Currently, Micron’s price-to-earnings ratio stands at nearly 42.5 times, significantly higher than its 10-year average of around 22 times.
Yet, ten years ago, AI wasn’t as prominent in discussions, and Micron and its competitors likely never experienced demand at this scale. It feels like a new era for this subsector, thus justifying a stock trading at a multiple higher than its long-term average.
However, it’s worth noting that Micron’s valuation is approaching more typical levels, especially linked to AI trading dynamics, making it susceptible should capital spending related to AI take a downturn.
Because of this, I think it might not be wise to make a significant investment in Micron just yet. Owning shares could be beneficial, yet beginning with a smaller position and gradually increasing through dollar-cost averaging might be the more prudent strategy.
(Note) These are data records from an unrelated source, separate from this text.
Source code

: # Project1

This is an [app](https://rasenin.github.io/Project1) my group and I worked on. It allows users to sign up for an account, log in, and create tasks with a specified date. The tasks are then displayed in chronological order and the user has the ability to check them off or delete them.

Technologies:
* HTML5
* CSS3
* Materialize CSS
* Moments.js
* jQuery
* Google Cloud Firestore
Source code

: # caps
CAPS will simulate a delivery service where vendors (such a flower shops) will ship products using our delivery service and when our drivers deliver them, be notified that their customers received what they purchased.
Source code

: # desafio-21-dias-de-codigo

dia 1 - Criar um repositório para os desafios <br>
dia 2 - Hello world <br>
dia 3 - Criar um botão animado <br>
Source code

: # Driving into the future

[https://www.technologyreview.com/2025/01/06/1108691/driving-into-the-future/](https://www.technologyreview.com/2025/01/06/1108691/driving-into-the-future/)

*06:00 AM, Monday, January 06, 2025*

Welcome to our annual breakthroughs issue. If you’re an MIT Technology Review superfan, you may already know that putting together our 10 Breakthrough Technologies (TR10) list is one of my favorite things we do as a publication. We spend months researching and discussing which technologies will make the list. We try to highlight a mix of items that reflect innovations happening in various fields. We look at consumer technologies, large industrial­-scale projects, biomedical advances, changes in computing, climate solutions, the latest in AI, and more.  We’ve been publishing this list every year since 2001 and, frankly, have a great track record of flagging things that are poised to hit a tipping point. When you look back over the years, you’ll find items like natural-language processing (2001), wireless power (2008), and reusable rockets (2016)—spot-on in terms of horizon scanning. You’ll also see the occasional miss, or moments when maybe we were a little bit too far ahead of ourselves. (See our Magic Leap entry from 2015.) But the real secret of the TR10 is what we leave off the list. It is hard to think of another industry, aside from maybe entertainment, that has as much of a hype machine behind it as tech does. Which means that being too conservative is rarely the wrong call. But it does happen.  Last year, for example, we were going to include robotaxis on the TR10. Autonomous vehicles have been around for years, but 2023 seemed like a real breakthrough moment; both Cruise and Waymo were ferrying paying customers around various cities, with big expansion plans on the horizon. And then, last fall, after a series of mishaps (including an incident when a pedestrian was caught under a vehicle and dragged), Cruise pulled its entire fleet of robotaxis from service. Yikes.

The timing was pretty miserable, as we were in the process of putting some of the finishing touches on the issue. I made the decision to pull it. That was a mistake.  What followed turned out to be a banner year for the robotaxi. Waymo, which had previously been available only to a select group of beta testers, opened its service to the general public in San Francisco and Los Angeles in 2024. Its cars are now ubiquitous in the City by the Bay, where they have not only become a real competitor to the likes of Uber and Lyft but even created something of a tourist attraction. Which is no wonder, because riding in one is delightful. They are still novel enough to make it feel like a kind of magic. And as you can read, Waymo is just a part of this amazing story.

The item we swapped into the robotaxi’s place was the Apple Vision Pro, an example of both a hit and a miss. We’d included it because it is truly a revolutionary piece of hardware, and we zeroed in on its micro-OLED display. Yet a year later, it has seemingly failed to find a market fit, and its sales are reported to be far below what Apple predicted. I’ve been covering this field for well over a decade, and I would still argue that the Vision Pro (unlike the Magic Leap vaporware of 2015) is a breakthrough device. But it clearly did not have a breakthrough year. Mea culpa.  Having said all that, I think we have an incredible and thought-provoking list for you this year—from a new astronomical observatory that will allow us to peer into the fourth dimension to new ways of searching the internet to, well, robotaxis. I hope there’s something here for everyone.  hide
Is Now the Right Time to Buy Micron Technology Stock?
Before deciding to invest in Micron Technology, here are some things to keep in mind:
The analyst team from Motley Fool Stock Advisor has highlighted what they consider the 10 best stocks for potential returns in the coming years—Micron isn’t included in that list.
Reflecting on historic possibilities, if one had invested $1,000 in Netflix when it was first recommended on December 17, 2004, it would have grown to about $463,900. Similarly, an investment in Nvidia suggested on April 15, 2005, would now be worth around $1,294,401.
It’s crucial to note that the Stock Advisor has an average return of 978%, remarkably outperforming the S&P 500 at 211%. So, make sure not to overlook their latest top 10 list for your investing journey.